▶ **Try it**
Copy word for word, please, the lines of the entries below running from the one containing "- Fix the link in the pause menu." to the one containing "- The goodies", both ends included.

:: Extracted information ::

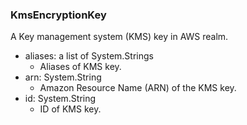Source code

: ### KmsEncryptionKey
A Key management system (KMS) key in AWS realm.

- aliases: a list of System.Strings
  - Aliases of KMS key.
- arn: System.String
  - Amazon Resource Name (ARN) of the KMS key.
- id: System.String
  - ID of KMS key.
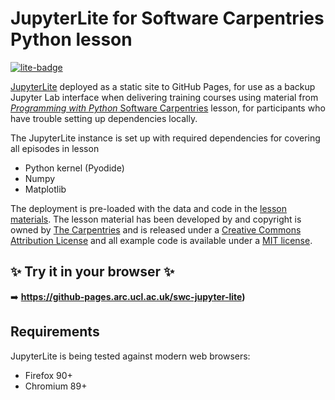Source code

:# JupyterLite for Software Carpentries Python lesson

[![lite-badge](https://jupyterlite.rtfd.io/en/latest/_static/badge.svg)](https://github-pages.arc.ucl.ac.uk/swc-jupyter-lite)

[JupyterLite](https://jupyterlite.readthedocs.io/en/stable/index.html) deployed as a static site to GitHub Pages,
for use as a backup Jupyter Lab interface when delivering training courses using material from
[_Programming with Python_ Software Carpentries](https://swcarpentry.github.io/python-novice-inflammation/index.html) lesson,
for participants who have trouble setting up dependencies locally.

The JupyterLite instance is set up with required dependencies for covering all episodes in lesson
- Python kernel (Pyodide)
- Numpy
- Matplotlib

The deployment is pre-loaded with the data and code in the [lesson materials](https://swcarpentry.github.io/python-novice-inflammation/index.html#obtain-lesson-materials).
The lesson material has been developed by and copyright is owned by [The Carpentries](https://carpentries.org/)
and is released under a [Creative Commons Attribution License](https://creativecommons.org/licenses/by/4.0/)
and all example code is available under a [MIT license](https://opensource.org/licenses/mit-license.html).

## ✨ Try it in your browser ✨

➡️ **https://github-pages.arc.ucl.ac.uk/swc-jupyter-lite)**

## Requirements

JupyterLite is being tested against modern web browsers:

- Firefox 90+
- Chromium 89+
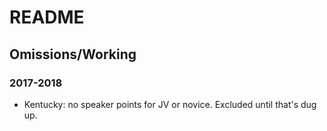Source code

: # README

## Omissions/Working

### 2017-2018
- Kentucky: no speaker points for JV or novice. Excluded until that's dug up.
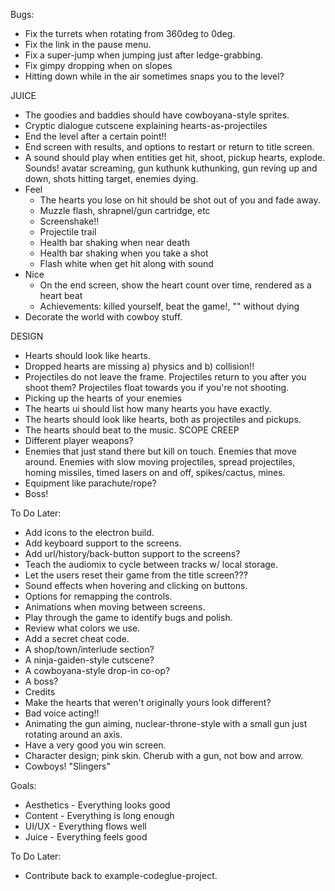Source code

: Bugs:
- Fix the turrets when rotating from 360deg to 0deg.
- Fix the link in the pause menu.
- Fix a super-jump when jumping just after ledge-grabbing.
- Fix gimpy dropping when on slopes
- Hitting down while in the air sometimes snaps you to the level?

JUICE
- The goodies and baddies should have cowboyana-style sprites.
- Cryptic dialogue cutscene explaining hearts-as-projectiles
- End the level after a certain point!!
- End screen with results, and options to restart or return to title screen.
- A sound should play when entities get hit, shoot, pickup hearts, explode. Sounds! avatar screaming, gun kuthunk kuthunking, gun reving up and down, shots hitting target, enemies dying.
- Feel
    - The hearts you lose on hit should be shot out of you and fade away.
    - Muzzle flash, shrapnel/gun cartridge, etc
    - Screenshake!!
    - Projectile trail
    - Health bar shaking when near death
    - Health bar shaking when you take a shot
    - Flash white when get hit along with sound
- Nice
    - On the end screen, show the heart count over time, rendered as a heart beat
    - Achievements: killed yourself, beat the game!, "" without dying
- Decorate the world with cowboy stuff.

DESIGN
- Hearts should look like hearts.
- Dropped hearts are missing a) physics and b) collision!!
- Projectiles do not leave the frame. Projectiles return to you after you shoot them? Projectiles float towards you if you're not shooting.
- Picking up the hearts of your enemies
- The hearts ui should list how many hearts you have exactly.
- The hearts should look like hearts, both as projectiles and pickups.
- The hearts should beat to the music.
SCOPE CREEP
- Different player weapons?
- Enemies that just stand there but kill on touch. Enemies that move around. Enemies with slow moving projectiles, spread projectiles, homing missiles, timed lasers on and off, spikes/cactus, mines.
- Equipment like parachute/rope?
- Boss!

To Do Later:
- Add icons to the electron build.
- Add keyboard support to the screens.
- Add url/history/back-button support to the screens?
- Teach the audiomix to cycle between tracks w/ local storage.
- Let the users reset their game from the title screen???
- Sound effects when hovering and clicking on buttons.
- Options for remapping the controls.
- Animations when moving between screens.
- Play through the game to identify bugs and polish.
- Review what colors we use.
- Add a secret cheat code.
- A shop/town/interlude section?
- A ninja-gaiden-style cutscene?
- A cowboyana-style drop-in co-op?
- A boss?
- Credits
- Make the hearts that weren't originally yours look different?
- Bad voice acting!!
- Animating the gun aiming, nuclear-throne-style with a small gun just rotating around an axis.
- Have a very good you win screen.
- Character design; pink skin. Cherub with a gun, not bow and arrow.
- Cowboys! "Slingers"

Goals:
- Aesthetics - Everything looks good
- Content - Everything is long enough
- UI/UX - Everything flows well
- Juice - Everything feels good

To Do Later:
- Contribute back to example-codeglue-project.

:::

▶ **Solution to this exercise**
- Fix the link in the pause menu.
- Fix a super-jump when jumping just after ledge-grabbing.
- Fix gimpy dropping when on slopes
- Hitting down while in the air sometimes snaps you to the level?

JUICE
- The goodies and baddies should have cowboyana-style sprites.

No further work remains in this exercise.